Arena del Sur caliente
que pide camelias blancas.
Llora flecha sin blanco,
la tarde sin manana,
y el primer pajaro muerto
sobre la rama.
O guitarra!
Corazon malherido
por cinco espadas."

Federico Garcia Lorca

"Sei que para lá de ti,
há outros rios, outros sóis, outras marés,
que eu não aprendi.
Mas quero-te, apesar daquilo que não és.

Sei que para lá de ti,
há castelos com tesouros que não mereço,
um céu que ri.
E amo-te ainda, por aquilo que desconheço.

Sei que para lá de ti,
espreitam negruras e carreiros de solidão,
que já percorri.
Partir, será ainda solução?

Sei que para lá de ti,
há maravilhas que não me podes dar,
e que eu pedi.
Pode um egoísta como eu, saber amar?"

Manuel Filipe

E duas moradas que gosto de visitar:
http://catedral.weblog.com.pt/arquivo/poesia_ilustrada/index0
http://poemasmanuelfilipe.blogspot.com/

:)

platero disse...

um saquinho de
Selo-de-Salomão
para a tua Catedral

ou de
Vara-de-ouro?
ou
de avelária?

beijinho para ti

Anónimo disse...

Paulo,

Nunca estamos exilados, estamos em nossa casa, mas essa casa move-se, é preciso deixar o sonho ir com ela, porque ela é a casa do Anjo com quem temos conversas até ao sono. É uma casa sem paredes, tectos ou janelas. é a casa da mãe-natureza, sempre a mudar... Às vezes, ultimamente, percebo a chegada do outono por uma brisa mais fresca, por um cair de uma folha mais leve...vêm aí as forças
que fermentam a terra, e a noite chega mais cedo...o que será de mim, este outono? Para onde se dirigirá a catedral móvel do nosso exílio, que não prisão?
Sei que a "tua" guitarra não deixará de trinar, uns trinados mais nostálgicos, mais virados para o norte e para a distância. Quando a ouvir, como agora, agradeço o som que a trouxe para dentro da catedral. O Amor estará gravado nas
folhas e nos dossiers do nosso ofício de construtores de almas que ainda não sabem que são a catedral.
Ai, que até me deu um arrepio, quando me lembrei, desculpe, do no que aí vem.
Conto com o Anjo para lutar não comigo, mas a meu lado.

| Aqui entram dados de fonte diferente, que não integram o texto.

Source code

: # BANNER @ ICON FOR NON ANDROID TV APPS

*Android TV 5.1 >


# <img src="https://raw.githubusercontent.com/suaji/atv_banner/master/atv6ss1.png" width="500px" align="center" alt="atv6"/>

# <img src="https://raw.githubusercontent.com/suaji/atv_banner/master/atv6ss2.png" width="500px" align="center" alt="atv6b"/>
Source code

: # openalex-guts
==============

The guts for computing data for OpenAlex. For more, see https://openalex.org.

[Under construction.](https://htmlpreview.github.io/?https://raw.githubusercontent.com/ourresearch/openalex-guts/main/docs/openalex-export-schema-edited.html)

Um beijo trinado de nota dolente

Anónimo disse...

Platero,

Meu amigo, porque será que as ervas que me ofereces, para pôr nas jarras da catedral me brilham, mas menos que o sorriso dos teus olhos?!

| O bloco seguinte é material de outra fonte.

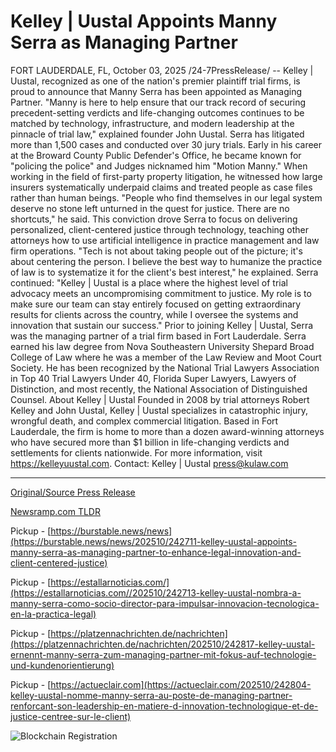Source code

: # Kelley | Uustal Appoints Manny Serra as Managing Partner

FORT LAUDERDALE, FL, October 03, 2025 /24-7PressRelease/ -- Kelley | Uustal, recognized as one of the nation's premier plaintiff trial firms, is proud to announce that Manny Serra has been appointed as Managing Partner. "Manny is here to help ensure that our track record of securing precedent-setting verdicts and life-changing outcomes continues to be matched by technology, infrastructure, and modern leadership at the pinnacle of trial law," explained founder John Uustal.  Serra has litigated more than 1,500 cases and conducted over 30 jury trials. Early in his career at the Broward County Public Defender's Office, he became known for "policing the police" and Judges nicknamed him "Motion Manny." When working in the field of first-party property litigation, he witnessed how large insurers systematically underpaid claims and treated people as case files rather than human beings. "People who find themselves in our legal system deserve no stone left unturned in the quest for justice. There are no shortcuts," he said.  This conviction drove Serra to focus on delivering personalized, client-centered justice through technology, teaching other attorneys how to use artificial intelligence in practice management and law firm operations. "Tech is not about taking people out of the picture; it's about centering the person. I believe the best way to humanize the practice of law is to systematize it for the client's best interest," he explained.   Serra continued: "Kelley | Uustal is a place where the highest level of trial advocacy meets an uncompromising commitment to justice. My role is to make sure our team can stay entirely focused on getting extraordinary results for clients across the country, while I oversee the systems and innovation that sustain our success."  Prior to joining Kelley | Uustal, Serra was the managing partner of a trial firm based in Fort Lauderdale. Serra earned his law degree from Nova Southeastern University Shepard Broad College of Law where he was a member of the Law Review and Moot Court Society. He has been recognized by the National Trial Lawyers Association in Top 40 Trial Lawyers Under 40, Florida Super Lawyers, Lawyers of Distinction, and most recently, the National Association of Distinguished Counsel.  About Kelley | Uustal Founded in 2008 by trial attorneys Robert Kelley and John Uustal, Kelley | Uustal specializes in catastrophic injury, wrongful death, and complex commercial litigation. Based in Fort Lauderdale, the firm is home to more than a dozen award-winning attorneys who have secured more than $1 billion in life-changing verdicts and settlements for clients nationwide.  For more information, visit https://kelleyuustal.com. Contact: Kelley | Uustal press@kulaw.com 

---

[Original/Source Press Release](https://www.24-7pressrelease.com/press-release/527404/kelley-uustal-appoints-manny-serra-as-managing-partner)
                    

[Newsramp.com TLDR](https://newsramp.com/curated-news/kelley-uustal-names-manny-serra-as-new-managing-partner/fd7e078e5bfb68a4be33cbfac76f4f70) 


Pickup - [https://burstable.news/news](https://burstable.news/news/202510/242711-kelley-uustal-appoints-manny-serra-as-managing-partner-to-enhance-legal-innovation-and-client-centered-justice)

Pickup - [https://estallarnoticias.com/](https://estallarnoticias.com//202510/242713-kelley-uustal-nombra-a-manny-serra-como-socio-director-para-impulsar-innovacion-tecnologica-en-la-practica-legal)

Pickup - [https://platzennachrichten.de/nachrichten](https://platzennachrichten.de/nachrichten/202510/242817-kelley-uustal-ernennt-manny-serra-zum-managing-partner-mit-fokus-auf-technologie-und-kundenorientierung)

Pickup - [https://actueclair.com](https://actueclair.com/202510/242804-kelley-uustal-nomme-manny-serra-au-poste-de-managing-partner-renforcant-son-leadership-en-matiere-d-innovation-technologique-et-de-justice-centree-sur-le-client)
 

 



![Blockchain Registration](https://cdn.newsramp.app/24-7PressRelease/qrcode/2510/3/goldseRz.webp)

Isso deve ser porque o cebolinho (?) ou cebolinha fez chorar Platero?

Um beijo

Unknown disse...

Falando em Catedral... :)

Nosso corpo é como a Terra, dá voltas e voltas sempre sabendo para que foi e o que deve ser feito.
Mas e a nossa mente? É como o Sol que por tão luminoso ser, o seu lugar é o centro. Mas porque nos mente? Não mente, apenas (se) encobre quando noite. Logo (se) descobrirá, quando o dia chegar...
Mas e o sentimento, este espírito de amor? O que é? Poderoso como é... É a cor azul do Céu que sentes mas não tocas, é a imensidão do Mar que nos une mas não agarras, é a nossa Lua... unida ao Sol!